Empathy begins at home. Before we can understand others, we should focus on understanding ourselves—hence the Socratic dictum, “Know thyself.” Unfortunately, when it comes to self-knowledge, Meryl Streep appeared clueless at Sunday’s Golden Globe Awards ceremony. As a self-appointed representative of Hollywood, she wants to defend Hollywood from the charge that it is out of touch with the concerns of ordinary Americans, noting that Hollywood actors and actresses were “just a bunch of people from other places.” During her Lifetime Achievement Award speech, she singled out those who came from humble origins, such as Viola Davis, who “was born in a sharecropper’s cabin in South Carolina,” or Sarah Paulson, who was “raised by a single mom in Brooklyn.”

She also wanted to stress the number of stars who were born abroad and came to Hollywood to share their talents with the world. And we all know that these stars have achieved not only fame, but fortune, too. But this latter fact was notably absent from Streep’s sermon. While some, perhaps most, of the stars on Streep’s list may have come from modest backgrounds, they have come a long way. A quick survey of the Celebrity Net Worth website reveals—not surprisingly—that all of the stars she mentions are millionaires, and most of them are double-digit millionaires. Streep herself is worth $75 million, Sarah Jessica Parker is worth $90 million, and Natalie Portman comes in at $60 million.

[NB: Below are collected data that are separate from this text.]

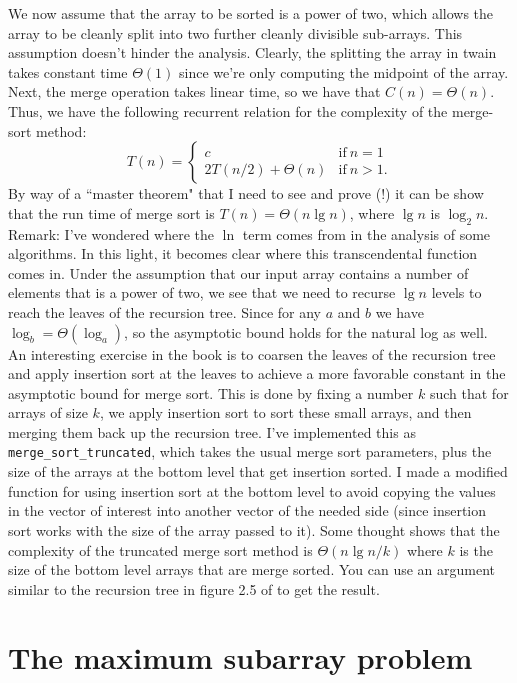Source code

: \documentclass[12pt,english]{article}
\begin{document}
We now assume that the array to be sorted is a power of two, which allows the array to be cleanly split into two further cleanly divisible sub-arrays.  This assumption doesn't hinder the analysis.  Clearly, the splitting the array in twain takes constant time $\Theta(1)$ since we're only computing the midpoint of the array.  Next, the merge operation takes linear time, so we have that $C(n) = \Theta(n)$.  Thus, we have the following recurrent relation for the complexity of the merge-sort method:
$$
T(n) = 
\left\{
\begin{array}{cc}
c				& 	\text{if}~n=1 \\
2T(n/2) + \Theta(n)	&	\text{if}~n>1.
\end{array}
\right.
$$
By way of a ``master theorem" that I need to see and prove (!) it can be show that the run time of merge sort is $T(n) = \Theta(n \lg n)$, where $\lg n$ is $\log_2 n$.  Remark: I've wondered where the $\ln$ term comes from in the analysis of some algorithms.  In this light, it becomes clear where this transcendental function comes in.   Under the assumption that our input array contains a number of elements that is a power of two, we see that we need to recurse $\lg n$ levels to reach the leaves of the recursion tree.  Since for any $a$ and $b$ we have $\log_b = \Theta(\log_a)$, so the asymptotic bound holds for the natural log as well.  \\

An interesting exercise in the book is to coarsen the leaves of the recursion tree and apply insertion sort at the leaves to achieve a more favorable constant in the asymptotic bound for merge sort.  This is done by fixing a number $k$ such that for arrays of size $k$, we apply insertion sort to sort these small arrays, and then merging them back up the recursion tree.  I've implemented this as \texttt{merge\_sort\_truncated}, which takes the usual merge sort parameters, plus the size of the arrays at the bottom level that get insertion sorted.  I made a modified function for using insertion sort at the bottom level to avoid copying the values in the vector of interest into another vector of the needed side (since insertion sort works with the size of the array passed to it).  Some thought shows that the complexity of the truncated merge sort method is $\Theta(n\lg n/k)$ where $k$ is the size of the bottom level arrays that are merge sorted.  You can use an argument similar to the recursion tree in figure 2.5 of \cite{CoStRiLe:2001} to get the result.

\section{The maximum subarray problem}

{}

\end{document}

Admittedly, there are laggards in this group, like Sarah Paulson at $4 million. But such comparative poverty is unlikely to elicit the sympathy of most Americans. Hollywood stars are a wealthy group who often pride themselves on ostentatious displays of wealth, live in the cultural bubble that is Hollywood, and support left-wing political causes. As if we needed Streep to remind us, they don’t like Donald Trump.

The actors and actresses that Streep identified are talented individuals who work hard and earn the money they have acquired. Perhaps none are more deserving than Streep, who surely earned the Lifetime Achievement Award she received that evening. Nor was Streep off the mark in identifying a capacity for empathy as the distinguishing characteristic of great actors and actresses. It is only to be regretted that the limits of Streep’s capacity for empathy were so evident in her remarks.

 

But it wasn’t just the one-sided caricature of Trump as dictator-in-the-wings that revealed the limits of her empathy. It was the condescending reference to those who watch “football and mixed martial arts, which are not the arts.” The Trump supporters who vilify Hollywood are clearly uncultured louts—xenophobes who can’t appreciate the cosmopolitan openness of Hollywood to foreigners—the basket of “deplorables” that Hillary Clinton referenced during the presidential campaign. It would require genuine empathy for the financially secure Hollywood elite to understand the economic hardship that led many working-class Americans to see Trump as their only hope.

If Streep would take the time to look at voting data, she might be forced to recognize that many of the voters who put Trump over the top in this election had voted for Barack Obama in 2008 and 2012, which does not support the theory that Trump voters are bigots if she indeed supported Obama.

Streep focused attention on Trump’s mimicry of a disabled reporter as the act of a bully. This was Trump at his worst. What she doesn’t take the time to consider is whether inciting Hollywood to declare war on the president-elect promotes the causes she supports. If Streep is right when she said “disrespect invites disrespect,” then her disrespectful treatment of Trump will only invite Trump supporters to disrespect Hollywood, undermining its capacities to expand our empathetic horizons. A renewal of the culture wars may win Streep accolades in Hollywood, but focusing on her craft and leaving the political implications to others is a more effective strategy for strengthening the forces of cosmopolitan humanitarianism.

Donald Brand is a professor of political science at the College of the Holy Cross.